[Recorded data]
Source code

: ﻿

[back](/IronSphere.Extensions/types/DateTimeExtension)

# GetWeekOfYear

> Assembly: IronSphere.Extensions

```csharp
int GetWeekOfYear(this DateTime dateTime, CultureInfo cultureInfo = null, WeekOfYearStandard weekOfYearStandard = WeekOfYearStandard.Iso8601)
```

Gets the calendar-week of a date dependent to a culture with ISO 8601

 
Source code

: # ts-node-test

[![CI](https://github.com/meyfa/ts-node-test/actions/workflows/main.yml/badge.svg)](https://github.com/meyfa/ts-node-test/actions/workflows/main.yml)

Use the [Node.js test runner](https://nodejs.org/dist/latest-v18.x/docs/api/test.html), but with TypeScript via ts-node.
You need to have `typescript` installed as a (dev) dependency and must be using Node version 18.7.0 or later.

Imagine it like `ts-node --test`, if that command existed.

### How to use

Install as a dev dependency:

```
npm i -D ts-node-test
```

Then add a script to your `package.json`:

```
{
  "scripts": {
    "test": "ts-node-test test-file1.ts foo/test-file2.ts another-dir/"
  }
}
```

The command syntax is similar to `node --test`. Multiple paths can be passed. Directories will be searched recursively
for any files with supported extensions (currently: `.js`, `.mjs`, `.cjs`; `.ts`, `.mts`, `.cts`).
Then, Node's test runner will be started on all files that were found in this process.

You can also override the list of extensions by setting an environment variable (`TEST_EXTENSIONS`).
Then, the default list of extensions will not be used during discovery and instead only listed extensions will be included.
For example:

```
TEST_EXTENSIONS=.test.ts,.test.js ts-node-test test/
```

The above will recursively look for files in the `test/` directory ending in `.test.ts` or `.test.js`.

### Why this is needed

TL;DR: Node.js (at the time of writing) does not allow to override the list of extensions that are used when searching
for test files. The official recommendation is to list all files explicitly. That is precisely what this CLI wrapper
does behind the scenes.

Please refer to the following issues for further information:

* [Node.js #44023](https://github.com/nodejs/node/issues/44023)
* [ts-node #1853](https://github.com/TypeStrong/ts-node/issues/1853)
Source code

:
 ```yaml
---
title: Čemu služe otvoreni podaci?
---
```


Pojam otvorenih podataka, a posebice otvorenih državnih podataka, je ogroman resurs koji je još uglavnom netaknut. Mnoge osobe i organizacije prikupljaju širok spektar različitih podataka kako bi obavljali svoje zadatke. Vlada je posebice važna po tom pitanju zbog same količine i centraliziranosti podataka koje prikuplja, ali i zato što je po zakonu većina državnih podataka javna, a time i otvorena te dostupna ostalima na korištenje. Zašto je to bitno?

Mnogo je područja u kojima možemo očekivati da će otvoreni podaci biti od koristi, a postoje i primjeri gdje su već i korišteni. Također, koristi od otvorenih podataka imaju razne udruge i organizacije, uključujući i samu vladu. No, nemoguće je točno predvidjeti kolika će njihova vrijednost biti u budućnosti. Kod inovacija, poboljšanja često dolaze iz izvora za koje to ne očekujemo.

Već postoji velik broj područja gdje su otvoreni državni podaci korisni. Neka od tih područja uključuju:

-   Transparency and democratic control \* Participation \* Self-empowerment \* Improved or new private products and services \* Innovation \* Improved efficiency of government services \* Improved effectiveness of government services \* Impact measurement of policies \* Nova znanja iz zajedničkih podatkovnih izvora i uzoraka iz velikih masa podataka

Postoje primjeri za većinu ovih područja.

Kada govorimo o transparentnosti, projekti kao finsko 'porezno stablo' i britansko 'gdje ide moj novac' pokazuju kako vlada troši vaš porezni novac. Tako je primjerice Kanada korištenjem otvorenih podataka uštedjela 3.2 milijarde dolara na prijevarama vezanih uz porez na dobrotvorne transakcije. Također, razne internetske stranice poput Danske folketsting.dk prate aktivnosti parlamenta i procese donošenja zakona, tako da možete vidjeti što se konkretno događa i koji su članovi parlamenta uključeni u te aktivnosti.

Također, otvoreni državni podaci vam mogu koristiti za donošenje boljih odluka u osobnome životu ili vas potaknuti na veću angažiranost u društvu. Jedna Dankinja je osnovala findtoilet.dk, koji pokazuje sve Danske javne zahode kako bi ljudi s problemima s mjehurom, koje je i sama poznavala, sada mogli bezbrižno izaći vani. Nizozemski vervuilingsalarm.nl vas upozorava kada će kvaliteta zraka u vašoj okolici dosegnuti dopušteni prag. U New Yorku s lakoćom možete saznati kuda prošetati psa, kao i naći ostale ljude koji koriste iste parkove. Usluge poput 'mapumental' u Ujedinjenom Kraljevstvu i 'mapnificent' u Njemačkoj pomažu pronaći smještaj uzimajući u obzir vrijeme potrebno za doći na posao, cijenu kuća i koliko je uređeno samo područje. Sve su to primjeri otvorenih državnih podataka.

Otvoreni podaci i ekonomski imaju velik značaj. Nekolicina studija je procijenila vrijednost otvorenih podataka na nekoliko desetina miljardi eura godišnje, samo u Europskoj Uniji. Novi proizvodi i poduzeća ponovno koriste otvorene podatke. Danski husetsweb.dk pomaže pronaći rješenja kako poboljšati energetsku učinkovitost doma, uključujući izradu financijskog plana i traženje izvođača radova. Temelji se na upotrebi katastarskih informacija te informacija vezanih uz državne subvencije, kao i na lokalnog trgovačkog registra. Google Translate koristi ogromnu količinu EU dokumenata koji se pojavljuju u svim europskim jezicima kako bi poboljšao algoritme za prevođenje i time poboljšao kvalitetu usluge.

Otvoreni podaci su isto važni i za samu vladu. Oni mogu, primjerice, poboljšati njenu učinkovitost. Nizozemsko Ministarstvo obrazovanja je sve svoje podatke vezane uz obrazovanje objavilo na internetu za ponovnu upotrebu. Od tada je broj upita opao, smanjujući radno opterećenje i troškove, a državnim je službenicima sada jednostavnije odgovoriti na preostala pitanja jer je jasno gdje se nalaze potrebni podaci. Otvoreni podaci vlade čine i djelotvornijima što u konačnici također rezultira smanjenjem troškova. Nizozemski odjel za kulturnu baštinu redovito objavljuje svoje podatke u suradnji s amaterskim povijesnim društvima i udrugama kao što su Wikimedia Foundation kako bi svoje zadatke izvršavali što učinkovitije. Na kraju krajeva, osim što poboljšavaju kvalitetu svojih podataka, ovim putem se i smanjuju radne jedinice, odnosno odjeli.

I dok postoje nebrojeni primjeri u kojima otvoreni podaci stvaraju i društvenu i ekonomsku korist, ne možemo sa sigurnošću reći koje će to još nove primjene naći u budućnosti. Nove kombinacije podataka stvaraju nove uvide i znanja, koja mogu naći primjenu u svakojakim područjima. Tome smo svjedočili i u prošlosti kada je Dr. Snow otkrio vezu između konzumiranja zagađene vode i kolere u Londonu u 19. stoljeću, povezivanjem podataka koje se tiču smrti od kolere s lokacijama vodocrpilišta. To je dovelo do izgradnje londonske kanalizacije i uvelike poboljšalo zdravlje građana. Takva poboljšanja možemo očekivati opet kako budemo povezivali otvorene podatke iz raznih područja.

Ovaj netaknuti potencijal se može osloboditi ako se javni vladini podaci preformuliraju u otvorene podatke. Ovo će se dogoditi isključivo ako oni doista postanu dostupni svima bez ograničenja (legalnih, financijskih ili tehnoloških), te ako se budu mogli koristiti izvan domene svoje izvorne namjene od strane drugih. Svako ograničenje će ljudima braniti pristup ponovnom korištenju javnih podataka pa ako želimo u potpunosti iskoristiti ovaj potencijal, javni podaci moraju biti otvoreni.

### Task goal
Your response should consist of the records, printed exactly.

### Written answer
Source code

: ﻿

[back](/IronSphere.Extensions/types/DateTimeExtension)

# GetWeekOfYear

> Assembly: IronSphere.Extensions

```csharp
int GetWeekOfYear(this DateTime dateTime, CultureInfo cultureInfo = null, WeekOfYearStandard weekOfYearStandard = WeekOfYearStandard.Iso8601)
```

Gets the calendar-week of a date dependent to a culture with ISO 8601

 
Source code

: # ts-node-test

[![CI](https://github.com/meyfa/ts-node-test/actions/workflows/main.yml/badge.svg)](https://github.com/meyfa/ts-node-test/actions/workflows/main.yml)

Use the [Node.js test runner](https://nodejs.org/dist/latest-v18.x/docs/api/test.html), but with TypeScript via ts-node.
You need to have `typescript` installed as a (dev) dependency and must be using Node version 18.7.0 or later.

Imagine it like `ts-node --test`, if that command existed.

### How to use

Install as a dev dependency:

```
npm i -D ts-node-test
```

Then add a script to your `package.json`:

```
{
  "scripts": {
    "test": "ts-node-test test-file1.ts foo/test-file2.ts another-dir/"
  }
}
```

The command syntax is similar to `node --test`. Multiple paths can be passed. Directories will be searched recursively
for any files with supported extensions (currently: `.js`, `.mjs`, `.cjs`; `.ts`, `.mts`, `.cts`).
Then, Node's test runner will be started on all files that were found in this process.

You can also override the list of extensions by setting an environment variable (`TEST_EXTENSIONS`).
Then, the default list of extensions will not be used during discovery and instead only listed extensions will be included.
For example:

```
TEST_EXTENSIONS=.test.ts,.test.js ts-node-test test/
```

The above will recursively look for files in the `test/` directory ending in `.test.ts` or `.test.js`.

### Why this is needed

TL;DR: Node.js (at the time of writing) does not allow to override the list of extensions that are used when searching
for test files. The official recommendation is to list all files explicitly. That is precisely what this CLI wrapper
does behind the scenes.

Please refer to the following issues for further information:

* [Node.js #44023](https://github.com/nodejs/node/issues/44023)
* [ts-node #1853](https://github.com/TypeStrong/ts-node/issues/1853)
Source code

:
 ```yaml
---
title: Čemu služe otvoreni podaci?
---
```


Pojam otvorenih podataka, a posebice otvorenih državnih podataka, je ogroman resurs koji je još uglavnom netaknut. Mnoge osobe i organizacije prikupljaju širok spektar različitih podataka kako bi obavljali svoje zadatke. Vlada je posebice važna po tom pitanju zbog same količine i centraliziranosti podataka koje prikuplja, ali i zato što je po zakonu većina državnih podataka javna, a time i otvorena te dostupna ostalima na korištenje. Zašto je to bitno?

Mnogo je područja u kojima možemo očekivati da će otvoreni podaci biti od koristi, a postoje i primjeri gdje su već i korišteni. Također, koristi od otvorenih podataka imaju razne udruge i organizacije, uključujući i samu vladu. No, nemoguće je točno predvidjeti kolika će njihova vrijednost biti u budućnosti. Kod inovacija, poboljšanja često dolaze iz izvora za koje to ne očekujemo.

Već postoji velik broj područja gdje su otvoreni državni podaci korisni. Neka od tih područja uključuju:

-   Transparency and democratic control \* Participation \* Self-empowerment \* Improved or new private products and services \* Innovation \* Improved efficiency of government services \* Improved effectiveness of government services \* Impact measurement of policies \* Nova znanja iz zajedničkih podatkovnih izvora i uzoraka iz velikih masa podataka

Postoje primjeri za većinu ovih područja.

Kada govorimo o transparentnosti, projekti kao finsko 'porezno stablo' i britansko 'gdje ide moj novac' pokazuju kako vlada troši vaš porezni novac. Tako je primjerice Kanada korištenjem otvorenih podataka uštedjela 3.2 milijarde dolara na prijevarama vezanih uz porez na dobrotvorne transakcije. Također, razne internetske stranice poput Danske folketsting.dk prate aktivnosti parlamenta i procese donošenja zakona, tako da možete vidjeti što se konkretno događa i koji su članovi parlamenta uključeni u te aktivnosti.

Također, otvoreni državni podaci vam mogu koristiti za donošenje boljih odluka u osobnome životu ili vas potaknuti na veću angažiranost u društvu. Jedna Dankinja je osnovala findtoilet.dk, koji pokazuje sve Danske javne zahode kako bi ljudi s problemima s mjehurom, koje je i sama poznavala, sada mogli bezbrižno izaći vani. Nizozemski vervuilingsalarm.nl vas upozorava kada će kvaliteta zraka u vašoj okolici dosegnuti dopušteni prag. U New Yorku s lakoćom možete saznati kuda prošetati psa, kao i naći ostale ljude koji koriste iste parkove. Usluge poput 'mapumental' u Ujedinjenom Kraljevstvu i 'mapnificent' u Njemačkoj pomažu pronaći smještaj uzimajući u obzir vrijeme potrebno za doći na posao, cijenu kuća i koliko je uređeno samo područje. Sve su to primjeri otvorenih državnih podataka.

Otvoreni podaci i ekonomski imaju velik značaj. Nekolicina studija je procijenila vrijednost otvorenih podataka na nekoliko desetina miljardi eura godišnje, samo u Europskoj Uniji. Novi proizvodi i poduzeća ponovno koriste otvorene podatke. Danski husetsweb.dk pomaže pronaći rješenja kako poboljšati energetsku učinkovitost doma, uključujući izradu financijskog plana i traženje izvođača radova. Temelji se na upotrebi katastarskih informacija te informacija vezanih uz državne subvencije, kao i na lokalnog trgovačkog registra. Google Translate koristi ogromnu količinu EU dokumenata koji se pojavljuju u svim europskim jezicima kako bi poboljšao algoritme za prevođenje i time poboljšao kvalitetu usluge.

Otvoreni podaci su isto važni i za samu vladu. Oni mogu, primjerice, poboljšati njenu učinkovitost. Nizozemsko Ministarstvo obrazovanja je sve svoje podatke vezane uz obrazovanje objavilo na internetu za ponovnu upotrebu. Od tada je broj upita opao, smanjujući radno opterećenje i troškove, a državnim je službenicima sada jednostavnije odgovoriti na preostala pitanja jer je jasno gdje se nalaze potrebni podaci. Otvoreni podaci vlade čine i djelotvornijima što u konačnici također rezultira smanjenjem troškova. Nizozemski odjel za kulturnu baštinu redovito objavljuje svoje podatke u suradnji s amaterskim povijesnim društvima i udrugama kao što su Wikimedia Foundation kako bi svoje zadatke izvršavali što učinkovitije. Na kraju krajeva, osim što poboljšavaju kvalitetu svojih podataka, ovim putem se i smanjuju radne jedinice, odnosno odjeli.

I dok postoje nebrojeni primjeri u kojima otvoreni podaci stvaraju i društvenu i ekonomsku korist, ne možemo sa sigurnošću reći koje će to još nove primjene naći u budućnosti. Nove kombinacije podataka stvaraju nove uvide i znanja, koja mogu naći primjenu u svakojakim područjima. Tome smo svjedočili i u prošlosti kada je Dr. Snow otkrio vezu između konzumiranja zagađene vode i kolere u Londonu u 19. stoljeću, povezivanjem podataka koje se tiču smrti od kolere s lokacijama vodocrpilišta. To je dovelo do izgradnje londonske kanalizacije i uvelike poboljšalo zdravlje građana. Takva poboljšanja možemo očekivati opet kako budemo povezivali otvorene podatke iz raznih područja.

Ovaj netaknuti potencijal se može osloboditi ako se javni vladini podaci preformuliraju u otvorene podatke. Ovo će se dogoditi isključivo ako oni doista postanu dostupni svima bez ograničenja (legalnih, financijskih ili tehnoloških), te ako se budu mogli koristiti izvan domene svoje izvorne namjene od strane drugih. Svako ograničenje će ljudima braniti pristup ponovnom korištenju javnih podataka pa ako želimo u potpunosti iskoristiti ovaj potencijal, javni podaci moraju biti otvoreni.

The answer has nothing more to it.